This notebook describes the processes associated with taking a random sample of portions of the global continental shelf as represented in the new shelf bathymetry model presented as part of this research. The random sample consists of p sample points, where p is a number probably greater than or equal to 100. From the points, sampling areas are generated. These areas, which at this writing consist of p 200 km diameter circles, will then be interrogated to collect location, depth, slope, and shelf area contained. These data, collected, can then be normalized, and inserted into an analysis workflow such as regression, principal components, or Q-mode factor analysis.

Let's begin...

**0:) Import the requisite modules and libraries**

In [1]:
import os, sys
from pyproj import Proj

1.) **Set up the GRASS working environment**

First, we have to set up an external GRASS environment. This consists largely of setting a few environment variables and then instantiating the GRASS scripting class.
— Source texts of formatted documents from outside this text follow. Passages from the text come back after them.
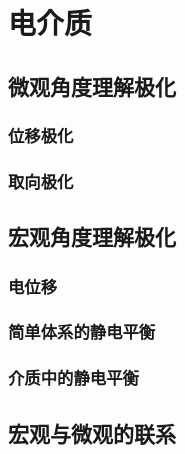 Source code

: 

\section{电介质}\label{16-3}

\subsection{微观角度理解极化}\label{16-3-1}

\subsubsection{位移极化}\label{16-3-1-1}

\subsubsection{取向极化}\label{16-3-1-2}

\subsection{宏观角度理解极化}\label{16-3-2}

\subsubsection{电位移}\label{16-3-2-1}

\subsubsection{简单体系的静电平衡}\label{16-3-2-2}

\subsubsection{介质中的静电平衡}\label{16-3-2-3}

\subsection{宏观与微观的联系}\label{16-3-3}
Doing this permits us to call any of the GRASS libraries (sans the display code, I believe) from outside of a GRASS environment. 

In [2]:
# set the location and mapset for the GRASS instance to be created

gisdbase = '/Users/paulparis/Documents/Projects/csi/data/GRASSData'    # location of your GRASS database
location = 'csi_shelf_mapping_global'                                  # name of geographic Location
mapset = 'user'         


# This CLASS definition is used to initialize an instance of GRASS 7.x in this domain space
class GrassBASE:
    def initGRASSEnv( self, database, loc, map ):
        gisbase=os.environ[ 'GISBASE' ] = '/Applications/GRASS-7.0.app/Contents/MacOS'
        gisdbase=database
        location=loc
        mapset=map
        sys.path.append(os.path.join(os.environ['GISBASE'], "etc", "python"))
        import grass.script as grass
        import grass.script.setup as gsetup
        gsetup.init( gisbase, gisdbase, location, mapset )
        print(grass.gisenv())
        

        
# initiate a GRASS instance/environment

print('')
print ('********************************************')
print ('Setting up GRASS Environment')
g = GrassBASE()
g.initGRASSEnv( gisdbase, location, mapset )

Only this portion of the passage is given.